New York Islanders at Carolina Hurricanes
The Hurricanes may have gotten an early goal but it was the Islanders who dominated most of this game. They outchanced Carolina in every period, had a 37-26 edge in 5v5 shots and were the better team overall. So how did they win and have a lead for most of the game? It all comes down to goaltending. Dan Ellis was terrific for most of the night, stopping 36 of 39 shots, 23 of which being legit scoring chances while Islanders netminder Evgeni Nabokov didn't have a stellar night at the other end. You can see here that he didn't have a big workload since he only saw 13 scoring chances and the first two he let in were very stoppable. They came from dangerous scoring areas, but they weren't exactly powerful shots and he would probably want both of them back. Alexander Semin's goal was a very soft shot that somehow got through Nabby's five-hole and Jordan Staal's goal came off a deflection on a floater from the boards by Jay Harrison. He was also caught out of position on Patrick Dwyer's goal in the second period and nearly gave up an empty net goal to Tuomo Ruutu in the third period after mishandling a puck behind the net. He played well enough to give the Isles a chance to win, but the goals he let in really hurt his team.

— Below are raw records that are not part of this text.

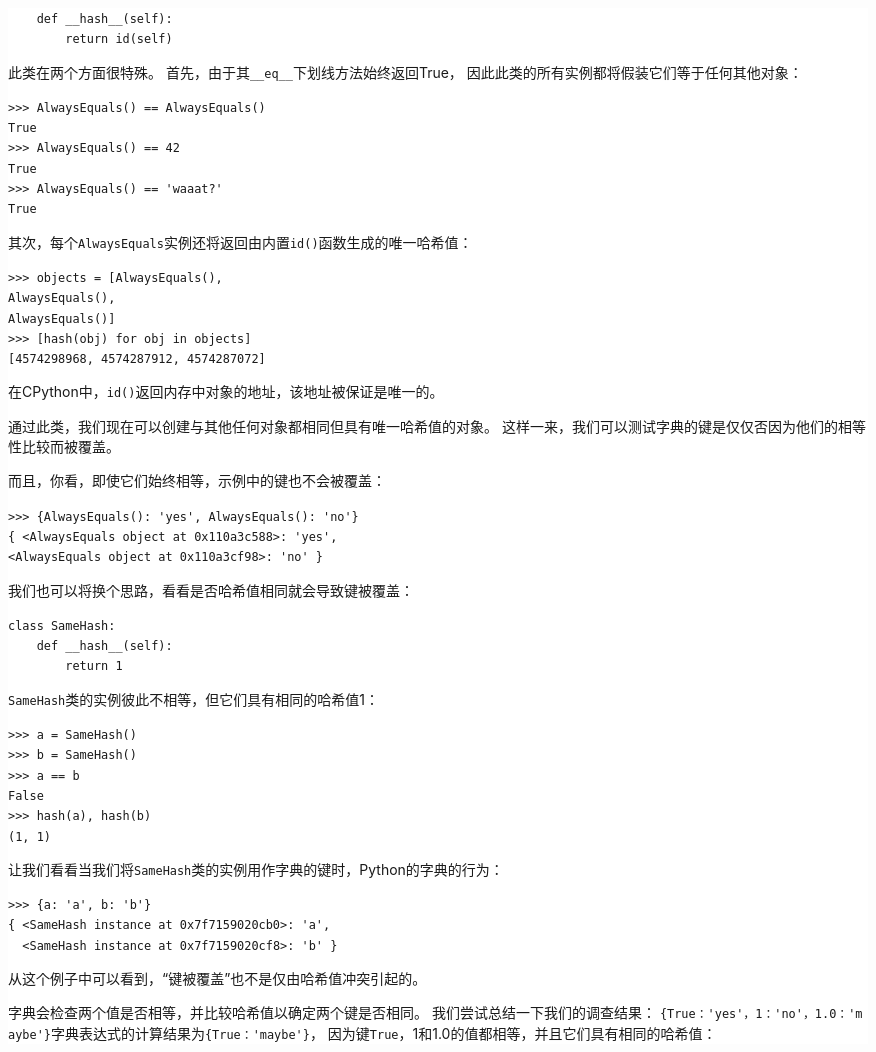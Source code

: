         def __hash__(self):
            return id(self)

此类在两个方面很特殊。
首先，由于其`__eq__`下划线方法始终返回True，
因此此类的所有实例都将假装它们等于任何其他对象：

    >>> AlwaysEquals() == AlwaysEquals()
    True
    >>> AlwaysEquals() == 42
    True
    >>> AlwaysEquals() == 'waaat?'
    True

其次，每个`AlwaysEquals`实例还将返回由内置`id()`函数生成的唯一哈希值：

    >>> objects = [AlwaysEquals(),
    AlwaysEquals(),
    AlwaysEquals()]
    >>> [hash(obj) for obj in objects]
    [4574298968, 4574287912, 4574287072]

在CPython中，`id()`返回内存中对象的地址，该地址被保证是唯一的。

通过此类，我们现在可以创建与其他任何对象都相同但具有唯一哈希值的对象。
这样一来，我们可以测试字典的键是仅仅否因为他们的相等性比较而被覆盖。

而且，你看，即使它们始终相等，示例中的键也不会被覆盖：

    >>> {AlwaysEquals(): 'yes', AlwaysEquals(): 'no'}
    { <AlwaysEquals object at 0x110a3c588>: 'yes',
    <AlwaysEquals object at 0x110a3cf98>: 'no' }

我们也可以将换个思路，看看是否哈希值相同就会导致键被覆盖：

    class SameHash:
        def __hash__(self):
            return 1
            
`SameHash`类的实例彼此不相等，但它们具有相同的哈希值1：

    >>> a = SameHash()
    >>> b = SameHash()
    >>> a == b
    False
    >>> hash(a), hash(b)
    (1, 1)
    
让我们看看当我们将`SameHash`类的实例用作字典的键时，Python的字典的行为：

    >>> {a: 'a', b: 'b'} 
    { <SameHash instance at 0x7f7159020cb0>: 'a', 
      <SameHash instance at 0x7f7159020cf8>: 'b' }
      
从这个例子中可以看到，“键被覆盖”也不是仅由哈希值冲突引起的。

字典会检查两个值是否相等，并比较哈希值以确定两个键是否相同。
我们尝试总结一下我们的调查结果：
`{True：'yes'，1：'no'，1.0：'maybe'}`字典表达式的计算结果为`{True：'maybe'}`，
因为键`True`，1和1.0的值都相等，并且它们具有相同的哈希值：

Fortunately for Nabokov, the Islanders have assembled a very good team in front of him this year and played to the top of their ability tonight. The Islanders were also battling for a playoff spot tonight and definitely brought their A-game, so that helped make up for some of their shortcomings in goal. They really gave Carolina a hard time in the transitional game, were forcing a lot of turnovers and their defense is a great job of forcing most of the Canes' shots to outside of the slot. Meanwhile, the Isles were able to expose Carolina's defense with their speed and get to the scoring areas. Had Ellis been a little worse then they probably would have gotten out of Raleigh with two points instead of one. That's just how the game works sometimes, though. The Islanders played well and earned a point to clinch a playoff spot so I'm sure they are happy with themselves after tonight. Carolina, on the other hand, got a good result in a game where the team didn't play relatively well, which would have been just what they needed a month ago but not now.
Hurricanes Individual Scoring Chances
Best EV Forward: Patrick Dwyer +3
Worst EV Forwards: Alexander Semin & Eric Staal -9
Best EV Defenseman: Jay Harrison +2
Worst EV Defenseman: Tim Gleason -9
Muller decided to try out some new lines today by making Jeff Skinner the third line center with Nicolas Blanchard & Patrick Dwyer while Chad laRose was bumped up to Jordan Staal's line. The new line itself had a good game and Skinner was able to take advantage of some easier matchups posed to him by playing on the third line. I'm not sure if he's good enough defensively to play center, but he was able to carry his linemates tonight and play a strong game overall. The issue is that this line isn't going to generate many goals if they put grinders like Dwyer & Blanchard on his wings. Dwyer scored a goal, but it came after he jumped off the bench to cash in on some hard work done by Tuomo Ruutu & Jordan Staal. Don't get be wrong, this line was one of the bright spots tonight, but I'm not sure if I want it to be a permanent fixture.
One of the reasons why I prefer Skinner on Jordan Staal's line is because of how good these two have been at driving the play. Now that Skinner was taken off the line & replaced with Chad LaRose, the territorial play of the second line diminished a little. I thought Staal & Ruutu had solid games individually (minus Ruuty missing that empty netter) and the latter played a huge role in Dwyer's goal by leading a zone entry and fighting through a check from Islander defensemen Andy MacDonald to keep the play alive. Staal had a goal but was somewhat quiet offensively tonight, which is unusual since he is normally on the ice for at least five EV chances per game. The Islanders managed to contain him well, though.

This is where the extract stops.